* **EXERCISE GOAL**:
Go through the material below and copy each line exactly.

==== DATASET ENTRIES

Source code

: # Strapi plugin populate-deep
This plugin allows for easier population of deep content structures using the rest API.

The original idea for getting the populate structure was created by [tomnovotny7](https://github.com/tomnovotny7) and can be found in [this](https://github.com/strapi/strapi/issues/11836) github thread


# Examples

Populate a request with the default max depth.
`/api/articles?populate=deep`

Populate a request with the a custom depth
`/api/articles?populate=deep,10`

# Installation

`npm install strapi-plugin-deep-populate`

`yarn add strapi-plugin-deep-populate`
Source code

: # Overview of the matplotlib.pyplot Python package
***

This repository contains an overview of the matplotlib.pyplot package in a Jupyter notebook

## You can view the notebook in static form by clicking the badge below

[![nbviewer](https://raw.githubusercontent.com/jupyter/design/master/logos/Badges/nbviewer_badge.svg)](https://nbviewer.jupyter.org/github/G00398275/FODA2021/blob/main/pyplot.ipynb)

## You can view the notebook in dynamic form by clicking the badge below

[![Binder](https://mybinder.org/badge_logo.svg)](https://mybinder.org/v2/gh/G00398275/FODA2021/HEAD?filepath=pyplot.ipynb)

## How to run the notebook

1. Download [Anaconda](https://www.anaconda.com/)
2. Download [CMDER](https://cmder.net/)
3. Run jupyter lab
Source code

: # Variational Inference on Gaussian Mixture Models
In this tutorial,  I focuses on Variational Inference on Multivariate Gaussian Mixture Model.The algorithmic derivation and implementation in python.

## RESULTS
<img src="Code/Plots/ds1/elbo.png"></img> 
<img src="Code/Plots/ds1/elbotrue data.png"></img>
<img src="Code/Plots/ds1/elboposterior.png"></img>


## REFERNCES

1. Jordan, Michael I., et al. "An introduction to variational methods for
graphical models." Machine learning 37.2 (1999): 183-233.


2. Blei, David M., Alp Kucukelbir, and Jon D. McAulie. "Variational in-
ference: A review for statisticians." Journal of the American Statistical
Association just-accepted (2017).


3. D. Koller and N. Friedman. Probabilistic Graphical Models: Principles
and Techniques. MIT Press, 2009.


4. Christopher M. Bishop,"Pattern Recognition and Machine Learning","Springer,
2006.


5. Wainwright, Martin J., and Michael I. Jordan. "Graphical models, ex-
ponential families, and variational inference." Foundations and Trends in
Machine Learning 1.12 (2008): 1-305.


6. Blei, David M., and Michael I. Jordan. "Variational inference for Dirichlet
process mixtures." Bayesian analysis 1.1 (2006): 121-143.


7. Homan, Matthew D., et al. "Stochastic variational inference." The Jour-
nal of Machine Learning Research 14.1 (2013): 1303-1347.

========

* **COMPLETED TASK**:
Source code

: # Strapi plugin populate-deep
This plugin allows for easier population of deep content structures using the rest API.

The original idea for getting the populate structure was created by [tomnovotny7](https://github.com/tomnovotny7) and can be found in [this](https://github.com/strapi/strapi/issues/11836) github thread


# Examples

Populate a request with the default max depth.
`/api/articles?populate=deep`

Populate a request with the a custom depth
`/api/articles?populate=deep,10`

# Installation

`npm install strapi-plugin-deep-populate`

`yarn add strapi-plugin-deep-populate`
Source code

: # Overview of the matplotlib.pyplot Python package
***

This repository contains an overview of the matplotlib.pyplot package in a Jupyter notebook

## You can view the notebook in static form by clicking the badge below

[![nbviewer](https://raw.githubusercontent.com/jupyter/design/master/logos/Badges/nbviewer_badge.svg)](https://nbviewer.jupyter.org/github/G00398275/FODA2021/blob/main/pyplot.ipynb)

## You can view the notebook in dynamic form by clicking the badge below

[![Binder](https://mybinder.org/badge_logo.svg)](https://mybinder.org/v2/gh/G00398275/FODA2021/HEAD?filepath=pyplot.ipynb)

## How to run the notebook

1. Download [Anaconda](https://www.anaconda.com/)
2. Download [CMDER](https://cmder.net/)
3. Run jupyter lab
Source code

: # Variational Inference on Gaussian Mixture Models
In this tutorial,  I focuses on Variational Inference on Multivariate Gaussian Mixture Model.The algorithmic derivation and implementation in python.

## RESULTS
<img src="Code/Plots/ds1/elbo.png"></img> 
<img src="Code/Plots/ds1/elbotrue data.png"></img>
<img src="Code/Plots/ds1/elboposterior.png"></img>


## REFERNCES

1. Jordan, Michael I., et al. "An introduction to variational methods for
graphical models." Machine learning 37.2 (1999): 183-233.


2. Blei, David M., Alp Kucukelbir, and Jon D. McAulie. "Variational in-
ference: A review for statisticians." Journal of the American Statistical
Association just-accepted (2017).


3. D. Koller and N. Friedman. Probabilistic Graphical Models: Principles
and Techniques. MIT Press, 2009.


4. Christopher M. Bishop,"Pattern Recognition and Machine Learning","Springer,
2006.


5. Wainwright, Martin J., and Michael I. Jordan. "Graphical models, ex-
ponential families, and variational inference." Foundations and Trends in
Machine Learning 1.12 (2008): 1-305.


6. Blei, David M., and Michael I. Jordan. "Variational inference for Dirichlet
process mixtures." Bayesian analysis 1.1 (2006): 121-143.


7. Homan, Matthew D., et al. "Stochastic variational inference." The Jour-
nal of Machine Learning Research 14.1 (2013): 1303-1347.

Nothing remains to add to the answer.